New vocabulary in town
The Letta and Draghi reports largely confirmed what many in the industry already suspected: Europe is losing ground. Compared with the United States, the EU produces roughly 80% fewer scale-ups and approximately 85% fewer unicorns. More than a quarter of those that do emerge eventually relocate their headquarters elsewhere.
Both reports introduced new vocabulary into the corridors of the Commission. Suddenly, the dominant frame shifts from ESG and consumer protection to focus more on competitiveness, innovation, and economic resilience.
Anyone who has spent time in Brussels knows how quickly the language can evolve and how much legislation usually lags behind.
The 28th regime. The big bet
The most ambitious structural proposal currently under discussion, and clear reaction on EU single market need, is the so-called 28th legal regime, an optional supranational framework that would enable companies to incorporate as “European” from the outset, bypassing the complexity of 27 national systems.
The concept includes single digital registration, unified investment standards, and ESOP frameworks that would finally operate seamlessly across borders. In principle, the concept makes a lot of sense. Politically, however, it may prove challenging. Several member states are already cautious, and the proposal has not yet been formally tabled.
Within Council working groups, the familiar debate has already begun; Regulation or directive? The distinction may sound technical, but it is important. A directive risks being implemented differently across member states, which would undermine the entire point. Anyone who remembers how PSD2 was transposed across Europe knows how that story tends to unfold.
The digital package. Small steps, real impact
More immediately, the Commission’s Digital Package could deliver some practical improvements. The Digital Omnibus aims to simplify regulations for SMEs across the AI Act, NIS2, GDPR, and DORA, with estimated annual savings of up to €225 million.
The European Business Wallet seeks to provide a unified digital company identity, allowing firms to sign, store, and share authenticated documents across the EU. Some estimates suggest potential administrative savings of up to €150 billion per year.
The Data Union Strategy aims to improve data access for AI while strengthening controls over sensitive European data exiting the bloc.

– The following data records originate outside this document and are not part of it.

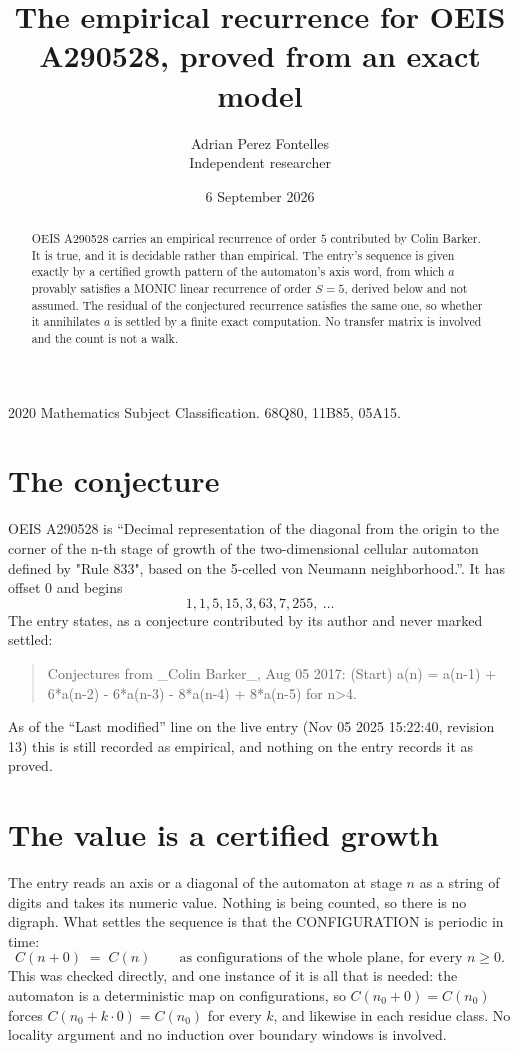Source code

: \documentclass[11pt,a4paper]{article}
\title{The empirical recurrence for OEIS A290528, proved from an exact model}
\author{Adrian Perez Fontelles\\ \small Independent researcher}
\date{6 September 2026}
\theoremstyle{plain}
\theoremstyle{definition}
\begin{document}
\maketitle

\begin{abstract}
OEIS A290528 carries an empirical recurrence of order $5$ contributed by Colin Barker. It is true, and it is
decidable rather than empirical. The entry's sequence is given exactly by a certified growth pattern of the automaton's axis word, from
which $a$ provably satisfies a MONIC linear recurrence of order $S=5$, derived below and not
assumed. The residual of the conjectured recurrence satisfies the same one, so whether it
annihilates $a$ is settled by a finite exact computation. No transfer matrix is involved and
the count is not a walk.
\end{abstract}

\noindent\small 2020 Mathematics Subject Classification. 68Q80, 11B85, 05A15.\normalsize

\section{The conjecture}

OEIS A290528 is ``Decimal representation of the diagonal from the origin to the corner of the n-th stage of growth of the two-dimensional cellular automaton defined by "Rule 833", based on the 5-celled von Neumann neighborhood.''. It has offset $0$ and begins
\[
1, 1, 5, 15, 3, 63, 7, 255,\ \dots
\]
The entry states, as a conjecture contributed by its author and never marked settled:
\begin{quote}
Conjectures from \_Colin Barker\_, Aug 05 2017: (Start) a(n) = a(n-1) + 6*a(n-2) - 6*a(n-3) - 8*a(n-4) + 8*a(n-5) for n>4.
\end{quote}
As of the ``Last modified'' line on the live entry (Nov 05 2025 15:22:40, revision 13)
this is still recorded as empirical, and nothing on the entry records it as proved.

\section{The value is a certified growth}

The entry reads an axis or a diagonal of the automaton at stage $n$ as a string of digits and
takes its numeric value. Nothing is being counted, so there is no digraph. What settles the
sequence is that the CONFIGURATION is periodic in time:
\[
C(n+0)\;=\;C(n)\qquad\text{as configurations of the whole plane, for every } n\ge 0.
\]
This was checked directly, and one instance of it is all that is needed: the automaton is a
deterministic map on configurations, so $C(n_0+0)=C(n_0)$ forces $C(n_0+k\cdot0)=C(n_0)$ for
every $k$, and likewise in each residue class. No locality argument and no induction over
boundary windows is involved.
\end{document}
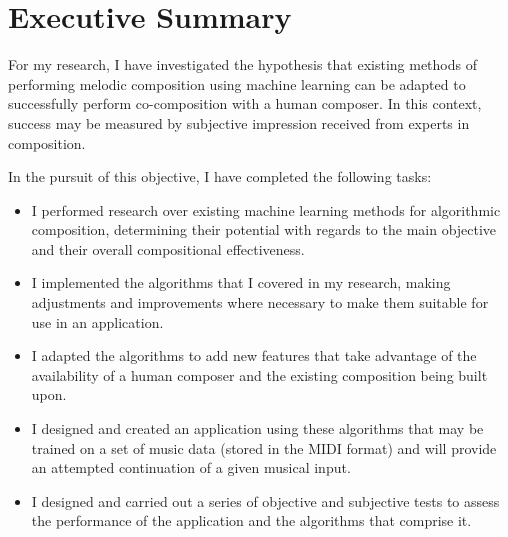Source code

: \documentclass[ author={Stephen Livermore-Tozer},
				supervisor={Dr. Peter Flach},
				degree={MEng},
				title={Algorithmic Co-composition Using Machine Learning},
				subtitle={},
				type={research},
				year={2016} ]{dissertation}
\begin{document}
	
	\maketitle
	
	\frontmatter
	
	\makedecl
	
	\tableofcontents
	\listoffigures
	\listoftables
	\listofalgorithms
	\lstlistoflistings	
	
	
	\chapter*{Executive Summary}
	
	For my research, I have investigated the hypothesis that existing methods of performing melodic composition using machine learning can be adapted to successfully perform co-composition with a human composer. In this context, success may be measured by subjective impression received from experts in composition. 
	
	In the pursuit of this objective, I have completed the following tasks:
	\begin{itemize}
		\item I performed research over existing machine learning methods for algorithmic composition, determining their potential with regards to the main objective and their overall compositional effectiveness.
		\item I implemented the algorithms that I covered in my research, making adjustments and improvements where necessary to make them suitable for use in an application.
		\item I adapted the algorithms to add new features that take advantage of the availability of a human composer and the existing composition being built upon.
		\item I designed and created an application using these algorithms that may be trained on a set of music data (stored in the MIDI format) and will provide an attempted continuation of a given musical input.
		\item I designed and carried out a series of objective and subjective tests to assess the performance of the application and the algorithms that comprise it.
	\end{itemize}
	
	
	
\end{document}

Another potentially significant development is the revival of the DLT Pilot Regime. Since its launch in 2023, technical and legal obstacles have limited its utilisation. ESMA is now looking into ways to make the framework more appealing – possibly permanent – and to broaden the range of eligible assets, including e-money tokens and tokenised deposits.
On the payments side, PSD3 and PSR negotiations are largely finished, and implementation is now beginning. Meanwhile, FIDA, the open finance framework, remains crucial for fintech firms whose business models depend on predictable and standardised data access.
What would actually help?
Remove the policy language, and the industry’s wish list is straightforward.
Easier market access, whether through the 28th regime or, at the very least, simpler cross-border licence transfers and unified, pan-European KYC based on the EU Digital Identity Wallet.
A lighter compliance burden through consolidated reporting and proportionate regulation.
Regulatory frameworks that are genuinely interoperable across the single market, not just harmonised on paper. And functioning ESOP rules. Because trying to compete for talent with US and Asian firms without them puts European startups at a clear disadvantage.
For once, there are signs that political might exist. The Commission increasingly recognises that fintech is part of Europe’s financial infrastructure, and a vital element of strategic autonomy in a world dominated by foreign payment networks and Big Tech platforms.
Whether that recognition survives the realities of member-state politics and the legislative process is, as always in Brussels, the true test.